Osserva il Collegio che la richiesta di Telecom Italia SpA di cessazione della materia del contendere dà luogo all’inammissibilità dei ricorsi per sopravvenuto difetto di interesse, posto che i lavoratori, per effetto della descritta vicenda societaria, sono, nelle more, nuovamente transitati in Telecom Italia SpA, incorporante; l’interesse ad agire, e quindi anche l’interesse ad impugnare, deve sussistere, infatti, non solo nel momento in cui è proposta l’azione (o l’impugnazione), ma anche al momento della decisione (Cass. nr. 10553 del 2017; Cass. nr. 21951 del 2013).

Si osserva, altresì, che la manifestata persistenza dell’interesse dei controricorrenti alla conferma della impugnata decisione e, in sostanza, alla conferma del loro diritto al ripristino del rapporto con Telecom Italia S.p.A. non viene scalfito dalla pronuncia di inammissibilità del ricorso in cassazione, in quanto detta pronuncia lascia comunque ferma la statuizione della Corte di appello oggetto della presente impugnazione.

I ricorsi devono quindi essere dichiarati inammissibili.

Quanto alle spese, le stesse, per il principio di causalità del processo, vanno poste a carico della parte che ha dato corso al giudizio di legittimità.

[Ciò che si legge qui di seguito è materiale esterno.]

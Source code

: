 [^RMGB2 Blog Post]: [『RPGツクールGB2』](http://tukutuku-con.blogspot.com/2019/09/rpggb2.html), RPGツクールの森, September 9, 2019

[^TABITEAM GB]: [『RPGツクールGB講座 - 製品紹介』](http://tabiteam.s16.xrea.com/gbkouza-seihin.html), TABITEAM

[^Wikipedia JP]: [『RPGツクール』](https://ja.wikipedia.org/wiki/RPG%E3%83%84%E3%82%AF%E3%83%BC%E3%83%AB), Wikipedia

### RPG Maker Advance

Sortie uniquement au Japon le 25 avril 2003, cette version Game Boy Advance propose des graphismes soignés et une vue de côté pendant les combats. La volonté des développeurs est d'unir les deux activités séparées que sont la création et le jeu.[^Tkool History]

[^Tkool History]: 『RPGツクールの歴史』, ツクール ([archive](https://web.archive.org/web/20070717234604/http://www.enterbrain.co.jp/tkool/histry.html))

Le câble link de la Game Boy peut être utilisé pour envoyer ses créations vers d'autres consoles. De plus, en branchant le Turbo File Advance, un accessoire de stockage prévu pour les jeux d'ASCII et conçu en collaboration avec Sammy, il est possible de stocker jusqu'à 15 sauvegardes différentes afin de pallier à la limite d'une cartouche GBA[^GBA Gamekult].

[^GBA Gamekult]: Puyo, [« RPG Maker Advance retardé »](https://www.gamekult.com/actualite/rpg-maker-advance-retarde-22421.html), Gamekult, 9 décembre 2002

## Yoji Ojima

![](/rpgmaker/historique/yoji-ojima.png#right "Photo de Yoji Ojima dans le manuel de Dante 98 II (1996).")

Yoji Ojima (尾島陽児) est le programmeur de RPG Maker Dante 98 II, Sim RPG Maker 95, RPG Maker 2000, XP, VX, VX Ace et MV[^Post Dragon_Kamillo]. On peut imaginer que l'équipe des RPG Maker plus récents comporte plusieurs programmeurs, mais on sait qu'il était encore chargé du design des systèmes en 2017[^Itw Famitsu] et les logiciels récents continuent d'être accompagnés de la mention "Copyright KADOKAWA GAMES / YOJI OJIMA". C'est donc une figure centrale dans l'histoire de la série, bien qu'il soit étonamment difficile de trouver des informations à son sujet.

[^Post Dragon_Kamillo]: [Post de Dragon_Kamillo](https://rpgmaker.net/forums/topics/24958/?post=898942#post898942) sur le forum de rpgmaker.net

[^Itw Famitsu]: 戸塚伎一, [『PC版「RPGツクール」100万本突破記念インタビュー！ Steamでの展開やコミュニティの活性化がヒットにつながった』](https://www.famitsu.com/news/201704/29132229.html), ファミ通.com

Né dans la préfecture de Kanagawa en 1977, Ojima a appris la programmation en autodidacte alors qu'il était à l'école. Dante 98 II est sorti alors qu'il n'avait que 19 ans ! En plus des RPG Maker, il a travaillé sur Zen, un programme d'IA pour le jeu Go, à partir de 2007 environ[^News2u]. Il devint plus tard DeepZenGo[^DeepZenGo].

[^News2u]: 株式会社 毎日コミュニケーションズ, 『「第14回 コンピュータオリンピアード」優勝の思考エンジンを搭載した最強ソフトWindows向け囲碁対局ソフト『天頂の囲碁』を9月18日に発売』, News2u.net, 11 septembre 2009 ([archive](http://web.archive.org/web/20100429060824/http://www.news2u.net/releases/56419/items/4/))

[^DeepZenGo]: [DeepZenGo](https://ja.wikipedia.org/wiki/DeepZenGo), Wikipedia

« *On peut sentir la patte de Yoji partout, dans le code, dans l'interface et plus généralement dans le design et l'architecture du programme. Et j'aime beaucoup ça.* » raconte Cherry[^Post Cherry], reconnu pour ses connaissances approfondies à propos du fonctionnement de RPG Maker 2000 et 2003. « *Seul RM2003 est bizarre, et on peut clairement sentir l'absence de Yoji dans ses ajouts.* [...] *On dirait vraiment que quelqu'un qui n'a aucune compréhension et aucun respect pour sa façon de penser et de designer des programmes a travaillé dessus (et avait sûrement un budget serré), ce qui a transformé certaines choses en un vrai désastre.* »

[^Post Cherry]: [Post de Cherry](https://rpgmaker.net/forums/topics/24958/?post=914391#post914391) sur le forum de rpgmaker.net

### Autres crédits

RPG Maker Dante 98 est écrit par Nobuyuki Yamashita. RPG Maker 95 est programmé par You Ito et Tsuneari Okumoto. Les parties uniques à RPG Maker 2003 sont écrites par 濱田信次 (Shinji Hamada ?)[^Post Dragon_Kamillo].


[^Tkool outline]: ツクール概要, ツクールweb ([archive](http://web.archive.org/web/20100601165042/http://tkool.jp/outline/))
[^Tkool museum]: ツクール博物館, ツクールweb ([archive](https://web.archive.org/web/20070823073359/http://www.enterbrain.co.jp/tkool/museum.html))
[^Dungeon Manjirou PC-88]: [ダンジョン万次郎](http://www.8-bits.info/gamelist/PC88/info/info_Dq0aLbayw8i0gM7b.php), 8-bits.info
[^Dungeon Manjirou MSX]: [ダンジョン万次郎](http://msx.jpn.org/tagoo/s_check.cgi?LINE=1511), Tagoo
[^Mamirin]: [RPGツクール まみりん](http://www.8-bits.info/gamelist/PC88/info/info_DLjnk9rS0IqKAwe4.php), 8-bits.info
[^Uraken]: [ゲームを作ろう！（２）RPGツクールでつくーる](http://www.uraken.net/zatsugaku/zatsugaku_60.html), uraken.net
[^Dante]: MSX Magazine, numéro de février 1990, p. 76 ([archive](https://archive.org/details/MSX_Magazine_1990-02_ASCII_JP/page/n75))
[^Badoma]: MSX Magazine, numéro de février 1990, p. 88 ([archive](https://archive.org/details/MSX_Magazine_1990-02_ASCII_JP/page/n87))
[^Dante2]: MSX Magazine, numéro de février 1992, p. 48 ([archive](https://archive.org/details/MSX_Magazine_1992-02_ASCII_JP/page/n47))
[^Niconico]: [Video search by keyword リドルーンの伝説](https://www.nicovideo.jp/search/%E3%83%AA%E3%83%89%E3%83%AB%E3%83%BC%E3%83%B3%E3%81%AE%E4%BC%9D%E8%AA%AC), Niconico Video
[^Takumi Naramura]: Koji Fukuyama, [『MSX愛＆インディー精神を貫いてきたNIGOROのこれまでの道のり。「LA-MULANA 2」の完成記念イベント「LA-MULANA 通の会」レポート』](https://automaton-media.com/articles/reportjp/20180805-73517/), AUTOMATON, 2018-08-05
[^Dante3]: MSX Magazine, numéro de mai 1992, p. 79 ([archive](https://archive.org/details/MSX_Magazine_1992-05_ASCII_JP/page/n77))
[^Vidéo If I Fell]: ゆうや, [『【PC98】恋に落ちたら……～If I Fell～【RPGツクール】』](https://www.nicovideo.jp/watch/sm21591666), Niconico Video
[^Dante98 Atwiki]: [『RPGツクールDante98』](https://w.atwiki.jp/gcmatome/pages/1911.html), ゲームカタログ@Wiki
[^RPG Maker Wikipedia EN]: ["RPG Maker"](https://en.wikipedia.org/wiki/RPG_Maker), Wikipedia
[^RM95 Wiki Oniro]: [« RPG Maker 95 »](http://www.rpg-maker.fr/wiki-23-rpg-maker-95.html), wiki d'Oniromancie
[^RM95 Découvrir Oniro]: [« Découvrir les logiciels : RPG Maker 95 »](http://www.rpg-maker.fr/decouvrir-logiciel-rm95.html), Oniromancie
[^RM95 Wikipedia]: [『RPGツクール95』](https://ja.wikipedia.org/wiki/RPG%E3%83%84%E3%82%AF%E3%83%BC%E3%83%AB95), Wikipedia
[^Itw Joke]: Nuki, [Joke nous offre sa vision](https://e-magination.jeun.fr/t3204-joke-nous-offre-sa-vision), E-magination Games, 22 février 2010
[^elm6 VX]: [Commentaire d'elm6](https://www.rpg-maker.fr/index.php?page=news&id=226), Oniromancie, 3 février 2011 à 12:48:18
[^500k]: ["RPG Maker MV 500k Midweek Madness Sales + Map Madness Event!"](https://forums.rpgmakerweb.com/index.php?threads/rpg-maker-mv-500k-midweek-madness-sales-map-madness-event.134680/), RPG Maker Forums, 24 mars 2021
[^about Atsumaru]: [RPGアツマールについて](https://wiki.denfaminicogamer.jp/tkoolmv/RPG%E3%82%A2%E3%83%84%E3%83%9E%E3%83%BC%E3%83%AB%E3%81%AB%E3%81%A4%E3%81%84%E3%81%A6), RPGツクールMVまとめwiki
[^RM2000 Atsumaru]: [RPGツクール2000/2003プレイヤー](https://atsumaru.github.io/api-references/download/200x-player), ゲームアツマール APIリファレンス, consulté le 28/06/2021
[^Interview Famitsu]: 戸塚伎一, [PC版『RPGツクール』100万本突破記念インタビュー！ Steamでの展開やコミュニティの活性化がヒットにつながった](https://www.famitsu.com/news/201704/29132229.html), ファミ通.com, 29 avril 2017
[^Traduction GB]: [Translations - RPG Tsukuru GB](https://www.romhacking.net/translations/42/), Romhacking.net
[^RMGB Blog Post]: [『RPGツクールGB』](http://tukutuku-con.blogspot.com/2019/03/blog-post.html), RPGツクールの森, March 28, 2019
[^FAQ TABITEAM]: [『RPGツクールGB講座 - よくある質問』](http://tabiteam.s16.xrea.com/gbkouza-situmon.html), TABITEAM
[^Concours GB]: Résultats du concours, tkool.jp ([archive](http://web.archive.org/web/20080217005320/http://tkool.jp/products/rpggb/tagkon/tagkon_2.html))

Non sussistono i presupposti per il versamento da parte di Telecom Italia SpA, anche nella qualità di incorporante la società Telecom Italia Information Technology S.r.l., dell’ulteriore importo a titolo di contributo unificato in quanto “in tema di impugnazioni, la “ratio” del D.P.R. 30 maggio 2002, n. 115, art. 13, comma 1 quater, nel testo introdotto dalla L. 24 dicembre 2012, n. 228, art. 1, comma 17, che pone a carico del ricorrente rimasto soccombente l’obbligo di versare un ulteriore importo a titolo di contributo unificato, va individuata nella finalità di scoraggiare le impugnazioni dilatorie o pretestuose, sicchè tale meccanismo sanzionatorio si applica per l’inammissibilità originaria del gravame (nella specie, ricorso per cassazione) ma non per quella sopravvenuta (nella specie, per sopravvenuto difetto di interesse)”(Cass. nr. 19464 del 2014; Cass. nr. 13636 del 2015).

P.Q.M.

La Corte dichiara inammissibili i ricorsi. Condanna Telecom Italia SpA, anche quale incorporante di Telecom Italia Information Technology S.r.l., al pagamento delle spese del giudizio di legittimità che liquida, in favore dei controricorrenti, in Euro 7.000,00 per compensi professionali, Euro 400,00 per esborsi, oltre spese forfettarie nella misura del 15% ed accessori di legge.

Così deciso in Roma, il 14 giugno 2018.